Production is increasing each year as newly planted areas become productive.
There is enormous potential for continued increases: a further 100’s of thousands of hectares of land could be allocated to fruit farming. The forestry industry has also thrived. Chile’s extensive forest reserves are among the most important in Latin America. The country has 7.6 million hectares of natural forest, including larch, native pine, soapwood, and tamarugo.
Following a change in the law designed to encourage tree planting, Chile now has over 13.8 million hectares of forest, 1.4 million hectares of which is Native protected forest. The most significant percentage of the planted forest is radiata pine, followed by eucalyptus.
Chile boasts a considerable comparative advantage in its forestry industry because its climatic and soil conditions yield high growth rates. With low labour costs, Chile is one of the world’s lowest-cost timber producers and is poised to become one of the world’s top exporters of forestry products.
Before 1973 the forestry industry was largely state-owned and geared principally around meeting the national market’s needs. Since then, it has been privatised. Foreign investment has been successfully encouraged, and forestry product exports have been promoted. In terms of value, only about 30 per cent of exports take the form of logs or sawn wood. Nearly half comes from cellulose. There is also an expansion in the export of forestry products with higher value-added content, such as newsprint and wood panels.
A similar policy prescription has produced comparable results in Chile’s fishing industry. Once again, with 6,435 km of coastline at its disposal, Chile has a considerable comparative advantage in this industry.
Today Chile is the world’s largest exporter of fishmeal (which represents about two-thirds of total fisheries output), ranks third among salmon exporters, is the sixth-largest seaweed producer, and accounts for 6 per cent of the world’s fish catch.
Revenues from sea products have soared, making it the country’s third-largest export earner after copper and agriculture.”Chile’s most important trading partners are China, the United States, and Japan.
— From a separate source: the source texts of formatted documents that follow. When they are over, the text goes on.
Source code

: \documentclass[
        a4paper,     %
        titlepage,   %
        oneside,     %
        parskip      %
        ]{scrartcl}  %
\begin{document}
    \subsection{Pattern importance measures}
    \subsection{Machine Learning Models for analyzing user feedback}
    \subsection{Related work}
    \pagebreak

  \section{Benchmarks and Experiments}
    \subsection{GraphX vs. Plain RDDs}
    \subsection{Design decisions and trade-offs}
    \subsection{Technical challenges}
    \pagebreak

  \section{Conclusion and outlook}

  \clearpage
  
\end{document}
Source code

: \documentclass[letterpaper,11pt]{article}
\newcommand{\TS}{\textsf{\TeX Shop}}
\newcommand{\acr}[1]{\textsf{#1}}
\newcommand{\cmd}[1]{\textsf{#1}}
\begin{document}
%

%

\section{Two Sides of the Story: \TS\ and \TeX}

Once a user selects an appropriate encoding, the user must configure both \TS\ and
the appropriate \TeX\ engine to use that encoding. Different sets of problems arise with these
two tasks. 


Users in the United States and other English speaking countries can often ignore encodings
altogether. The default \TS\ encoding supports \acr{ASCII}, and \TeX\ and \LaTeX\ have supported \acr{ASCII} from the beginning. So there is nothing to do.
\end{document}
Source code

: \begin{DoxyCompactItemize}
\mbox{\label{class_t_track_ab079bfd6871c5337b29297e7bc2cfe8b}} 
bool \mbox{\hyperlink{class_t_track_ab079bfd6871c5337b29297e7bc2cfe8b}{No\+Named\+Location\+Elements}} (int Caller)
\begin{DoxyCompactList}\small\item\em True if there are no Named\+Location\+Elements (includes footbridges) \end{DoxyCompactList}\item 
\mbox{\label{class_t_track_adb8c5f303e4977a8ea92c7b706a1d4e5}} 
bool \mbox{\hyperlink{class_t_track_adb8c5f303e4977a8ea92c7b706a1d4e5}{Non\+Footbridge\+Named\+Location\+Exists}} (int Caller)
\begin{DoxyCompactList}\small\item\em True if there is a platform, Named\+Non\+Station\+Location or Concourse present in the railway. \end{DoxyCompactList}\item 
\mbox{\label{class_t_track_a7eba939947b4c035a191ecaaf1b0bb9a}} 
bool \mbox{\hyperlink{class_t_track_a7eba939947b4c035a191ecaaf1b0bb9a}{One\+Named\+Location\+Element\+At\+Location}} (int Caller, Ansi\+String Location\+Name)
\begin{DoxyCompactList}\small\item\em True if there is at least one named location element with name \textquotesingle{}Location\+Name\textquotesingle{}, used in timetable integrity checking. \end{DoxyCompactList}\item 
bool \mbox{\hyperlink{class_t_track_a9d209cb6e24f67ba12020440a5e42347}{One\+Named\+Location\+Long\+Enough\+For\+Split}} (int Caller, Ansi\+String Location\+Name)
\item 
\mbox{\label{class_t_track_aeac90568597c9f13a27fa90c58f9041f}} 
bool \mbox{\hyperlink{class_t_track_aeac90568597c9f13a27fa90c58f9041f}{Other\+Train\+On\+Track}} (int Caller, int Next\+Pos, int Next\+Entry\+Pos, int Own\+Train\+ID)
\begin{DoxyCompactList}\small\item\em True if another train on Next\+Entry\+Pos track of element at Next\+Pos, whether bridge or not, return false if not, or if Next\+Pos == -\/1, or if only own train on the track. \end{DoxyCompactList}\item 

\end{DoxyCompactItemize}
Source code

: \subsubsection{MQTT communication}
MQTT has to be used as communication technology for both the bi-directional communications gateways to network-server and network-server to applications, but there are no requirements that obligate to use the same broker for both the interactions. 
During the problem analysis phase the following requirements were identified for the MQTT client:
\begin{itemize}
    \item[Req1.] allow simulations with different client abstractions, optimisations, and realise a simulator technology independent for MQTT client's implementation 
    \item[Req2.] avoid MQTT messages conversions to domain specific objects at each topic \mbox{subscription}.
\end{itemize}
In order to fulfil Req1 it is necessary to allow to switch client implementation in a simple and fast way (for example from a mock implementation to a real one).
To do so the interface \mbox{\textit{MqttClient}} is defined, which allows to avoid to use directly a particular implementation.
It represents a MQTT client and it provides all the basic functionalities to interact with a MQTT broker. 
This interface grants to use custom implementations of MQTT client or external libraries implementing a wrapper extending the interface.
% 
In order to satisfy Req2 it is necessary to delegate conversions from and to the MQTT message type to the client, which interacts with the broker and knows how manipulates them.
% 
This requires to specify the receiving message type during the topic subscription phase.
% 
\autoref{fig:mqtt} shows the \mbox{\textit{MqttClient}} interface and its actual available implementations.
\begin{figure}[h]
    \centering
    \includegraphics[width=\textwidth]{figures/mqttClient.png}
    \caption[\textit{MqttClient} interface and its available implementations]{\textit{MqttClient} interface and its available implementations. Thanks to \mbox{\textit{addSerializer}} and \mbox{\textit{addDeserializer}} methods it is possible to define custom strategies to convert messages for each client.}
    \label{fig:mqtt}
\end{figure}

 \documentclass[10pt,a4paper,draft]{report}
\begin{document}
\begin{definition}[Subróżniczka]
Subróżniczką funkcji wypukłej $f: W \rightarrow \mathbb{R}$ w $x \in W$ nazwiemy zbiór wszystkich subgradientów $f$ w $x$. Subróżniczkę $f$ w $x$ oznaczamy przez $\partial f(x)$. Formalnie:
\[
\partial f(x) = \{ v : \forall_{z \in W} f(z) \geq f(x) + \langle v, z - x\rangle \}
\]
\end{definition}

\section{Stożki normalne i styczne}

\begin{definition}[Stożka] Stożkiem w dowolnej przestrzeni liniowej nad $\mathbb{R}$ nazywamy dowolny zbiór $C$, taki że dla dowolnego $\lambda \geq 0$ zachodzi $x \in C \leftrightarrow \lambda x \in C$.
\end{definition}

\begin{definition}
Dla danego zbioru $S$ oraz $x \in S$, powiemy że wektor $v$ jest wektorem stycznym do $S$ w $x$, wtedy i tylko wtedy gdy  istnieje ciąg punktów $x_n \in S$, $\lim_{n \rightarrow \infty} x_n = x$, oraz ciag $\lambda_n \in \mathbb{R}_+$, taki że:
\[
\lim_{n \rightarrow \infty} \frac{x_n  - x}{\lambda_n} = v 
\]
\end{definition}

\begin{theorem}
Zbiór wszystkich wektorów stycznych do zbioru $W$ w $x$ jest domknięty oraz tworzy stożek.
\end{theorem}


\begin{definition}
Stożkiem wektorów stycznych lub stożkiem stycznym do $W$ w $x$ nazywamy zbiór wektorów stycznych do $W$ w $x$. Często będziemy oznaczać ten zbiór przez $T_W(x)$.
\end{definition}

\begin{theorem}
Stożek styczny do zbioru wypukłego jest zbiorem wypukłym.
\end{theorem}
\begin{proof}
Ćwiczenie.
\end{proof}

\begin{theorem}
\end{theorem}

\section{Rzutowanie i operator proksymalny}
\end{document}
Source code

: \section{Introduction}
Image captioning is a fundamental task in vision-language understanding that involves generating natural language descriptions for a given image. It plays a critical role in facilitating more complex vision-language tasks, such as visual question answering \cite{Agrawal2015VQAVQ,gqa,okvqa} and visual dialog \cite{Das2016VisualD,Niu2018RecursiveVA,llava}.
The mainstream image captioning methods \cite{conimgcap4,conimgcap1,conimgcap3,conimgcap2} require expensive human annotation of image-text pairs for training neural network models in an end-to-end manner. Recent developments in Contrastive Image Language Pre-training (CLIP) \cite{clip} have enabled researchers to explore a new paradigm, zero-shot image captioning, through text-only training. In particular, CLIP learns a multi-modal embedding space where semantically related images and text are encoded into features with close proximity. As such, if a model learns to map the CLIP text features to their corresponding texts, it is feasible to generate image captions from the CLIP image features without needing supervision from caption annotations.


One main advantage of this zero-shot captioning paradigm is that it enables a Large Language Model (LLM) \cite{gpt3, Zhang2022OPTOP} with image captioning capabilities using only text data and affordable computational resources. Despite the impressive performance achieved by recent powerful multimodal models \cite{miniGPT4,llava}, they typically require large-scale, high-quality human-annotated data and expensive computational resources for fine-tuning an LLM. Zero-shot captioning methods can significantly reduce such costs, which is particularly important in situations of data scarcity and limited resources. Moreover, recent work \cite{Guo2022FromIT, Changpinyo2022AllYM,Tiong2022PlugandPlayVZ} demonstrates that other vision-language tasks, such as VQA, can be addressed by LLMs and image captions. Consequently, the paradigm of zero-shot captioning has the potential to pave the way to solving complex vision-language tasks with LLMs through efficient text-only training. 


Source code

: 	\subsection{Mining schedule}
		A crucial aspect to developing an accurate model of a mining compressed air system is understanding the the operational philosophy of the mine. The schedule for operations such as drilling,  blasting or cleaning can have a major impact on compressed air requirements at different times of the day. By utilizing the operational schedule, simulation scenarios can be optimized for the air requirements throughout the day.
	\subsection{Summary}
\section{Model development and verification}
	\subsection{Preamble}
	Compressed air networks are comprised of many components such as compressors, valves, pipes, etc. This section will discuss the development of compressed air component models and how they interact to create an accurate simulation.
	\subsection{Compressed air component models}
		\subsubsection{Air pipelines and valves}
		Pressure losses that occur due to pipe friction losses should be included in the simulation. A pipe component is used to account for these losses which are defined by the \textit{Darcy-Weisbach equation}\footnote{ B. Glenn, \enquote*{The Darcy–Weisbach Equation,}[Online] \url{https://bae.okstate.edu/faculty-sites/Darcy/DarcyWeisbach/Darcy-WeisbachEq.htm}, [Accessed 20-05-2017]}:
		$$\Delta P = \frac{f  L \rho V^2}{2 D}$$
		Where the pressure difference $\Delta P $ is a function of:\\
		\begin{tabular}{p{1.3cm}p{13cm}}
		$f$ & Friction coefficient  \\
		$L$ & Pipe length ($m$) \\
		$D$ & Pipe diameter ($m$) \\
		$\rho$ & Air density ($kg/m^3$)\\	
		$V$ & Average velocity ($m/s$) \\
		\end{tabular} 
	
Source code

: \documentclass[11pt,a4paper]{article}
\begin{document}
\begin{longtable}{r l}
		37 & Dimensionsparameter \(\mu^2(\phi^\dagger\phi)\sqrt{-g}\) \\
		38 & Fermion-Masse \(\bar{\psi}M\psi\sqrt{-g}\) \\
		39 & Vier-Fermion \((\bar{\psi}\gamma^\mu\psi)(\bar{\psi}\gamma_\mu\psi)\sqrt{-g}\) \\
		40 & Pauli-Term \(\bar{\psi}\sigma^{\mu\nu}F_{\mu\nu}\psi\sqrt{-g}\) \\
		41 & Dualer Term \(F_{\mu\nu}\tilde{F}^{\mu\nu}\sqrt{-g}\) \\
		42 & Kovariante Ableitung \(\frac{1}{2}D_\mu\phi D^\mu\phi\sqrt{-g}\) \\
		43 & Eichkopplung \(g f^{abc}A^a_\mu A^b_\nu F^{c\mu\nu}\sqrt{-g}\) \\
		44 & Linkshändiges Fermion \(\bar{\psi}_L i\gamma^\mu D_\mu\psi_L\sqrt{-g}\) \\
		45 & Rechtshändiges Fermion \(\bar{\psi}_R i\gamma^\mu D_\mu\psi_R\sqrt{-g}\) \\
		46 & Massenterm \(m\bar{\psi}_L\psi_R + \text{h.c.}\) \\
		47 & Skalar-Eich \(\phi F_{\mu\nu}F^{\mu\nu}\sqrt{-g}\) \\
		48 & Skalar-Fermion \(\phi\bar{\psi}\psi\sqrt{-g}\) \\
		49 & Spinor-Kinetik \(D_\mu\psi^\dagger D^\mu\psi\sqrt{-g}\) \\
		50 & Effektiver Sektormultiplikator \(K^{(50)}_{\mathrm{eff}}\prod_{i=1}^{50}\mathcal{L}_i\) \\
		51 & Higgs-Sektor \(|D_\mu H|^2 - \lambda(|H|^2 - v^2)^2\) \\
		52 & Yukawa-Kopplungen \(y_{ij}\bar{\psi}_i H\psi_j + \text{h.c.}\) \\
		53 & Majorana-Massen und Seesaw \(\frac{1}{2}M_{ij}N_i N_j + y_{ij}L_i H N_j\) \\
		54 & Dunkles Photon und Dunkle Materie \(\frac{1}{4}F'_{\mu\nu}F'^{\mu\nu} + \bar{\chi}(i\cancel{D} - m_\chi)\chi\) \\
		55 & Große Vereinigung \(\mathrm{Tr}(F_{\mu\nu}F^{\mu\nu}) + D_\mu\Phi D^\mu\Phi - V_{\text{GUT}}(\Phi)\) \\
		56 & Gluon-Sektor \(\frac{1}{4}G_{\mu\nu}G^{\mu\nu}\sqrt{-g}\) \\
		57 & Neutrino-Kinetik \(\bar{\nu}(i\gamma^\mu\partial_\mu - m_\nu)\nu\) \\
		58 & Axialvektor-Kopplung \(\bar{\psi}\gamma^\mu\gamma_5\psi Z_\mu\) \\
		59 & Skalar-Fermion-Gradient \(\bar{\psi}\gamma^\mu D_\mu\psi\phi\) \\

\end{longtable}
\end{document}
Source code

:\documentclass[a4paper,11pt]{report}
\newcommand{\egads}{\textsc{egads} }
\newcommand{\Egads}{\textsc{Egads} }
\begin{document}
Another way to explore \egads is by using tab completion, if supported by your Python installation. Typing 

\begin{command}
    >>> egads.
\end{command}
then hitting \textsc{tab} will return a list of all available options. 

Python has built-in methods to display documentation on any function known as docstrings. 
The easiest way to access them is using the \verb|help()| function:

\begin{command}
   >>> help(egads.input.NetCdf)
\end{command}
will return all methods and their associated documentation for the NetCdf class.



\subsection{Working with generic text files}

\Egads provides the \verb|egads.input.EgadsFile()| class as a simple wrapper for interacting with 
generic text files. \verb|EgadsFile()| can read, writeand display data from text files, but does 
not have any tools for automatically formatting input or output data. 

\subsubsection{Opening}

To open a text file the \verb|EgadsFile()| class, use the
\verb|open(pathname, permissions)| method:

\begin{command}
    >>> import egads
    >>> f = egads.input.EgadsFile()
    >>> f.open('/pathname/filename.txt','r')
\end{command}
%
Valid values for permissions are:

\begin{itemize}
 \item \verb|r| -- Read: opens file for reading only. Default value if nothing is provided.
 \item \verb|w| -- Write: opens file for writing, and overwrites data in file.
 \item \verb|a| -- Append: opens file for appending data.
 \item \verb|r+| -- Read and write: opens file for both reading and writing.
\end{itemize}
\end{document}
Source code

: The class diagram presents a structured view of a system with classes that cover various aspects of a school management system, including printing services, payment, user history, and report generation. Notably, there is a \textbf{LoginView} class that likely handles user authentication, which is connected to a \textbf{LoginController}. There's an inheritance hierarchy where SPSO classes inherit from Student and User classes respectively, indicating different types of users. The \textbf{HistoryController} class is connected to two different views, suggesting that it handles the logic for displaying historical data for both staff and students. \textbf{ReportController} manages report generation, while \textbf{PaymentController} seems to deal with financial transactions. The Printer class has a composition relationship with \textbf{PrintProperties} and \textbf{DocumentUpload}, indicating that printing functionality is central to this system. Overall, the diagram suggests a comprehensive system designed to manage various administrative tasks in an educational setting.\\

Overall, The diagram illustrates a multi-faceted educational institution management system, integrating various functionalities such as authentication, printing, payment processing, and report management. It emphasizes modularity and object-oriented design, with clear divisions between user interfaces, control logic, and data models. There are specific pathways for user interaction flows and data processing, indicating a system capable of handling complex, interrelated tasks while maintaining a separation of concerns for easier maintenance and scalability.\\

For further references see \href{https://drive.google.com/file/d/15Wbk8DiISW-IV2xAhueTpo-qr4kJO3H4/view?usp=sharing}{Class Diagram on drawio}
However, another side to this is born out in this research paper. These are the issues that caused a change in the political direction of the country.
This paper argues that the Chilean economic model is characterized by three stylized facts that undermine its earlier view as a free market/neo-liberal success: A lower trend in the rate of growth of GDP, increased inequality, and rising indebtedness. Since the mid-1990s, GDP growth has trended downwards.
This has been accompanied by an increase in the profit relative to the wage share. Chile also has one of the highest levels of personal income inequality across the OECD countries. The combined effects of the decline in trend growth and high levels of inequality have increased indebtedness in the household sector, especially in lower-income households and the corporate sector. Lower trend growth, high inequality and increasing debt are the perfect mixes that can lead to a context of financial fragility, which puts in doubt the sustainability of the earlier Chilean economic model being fit for purchase in 2023.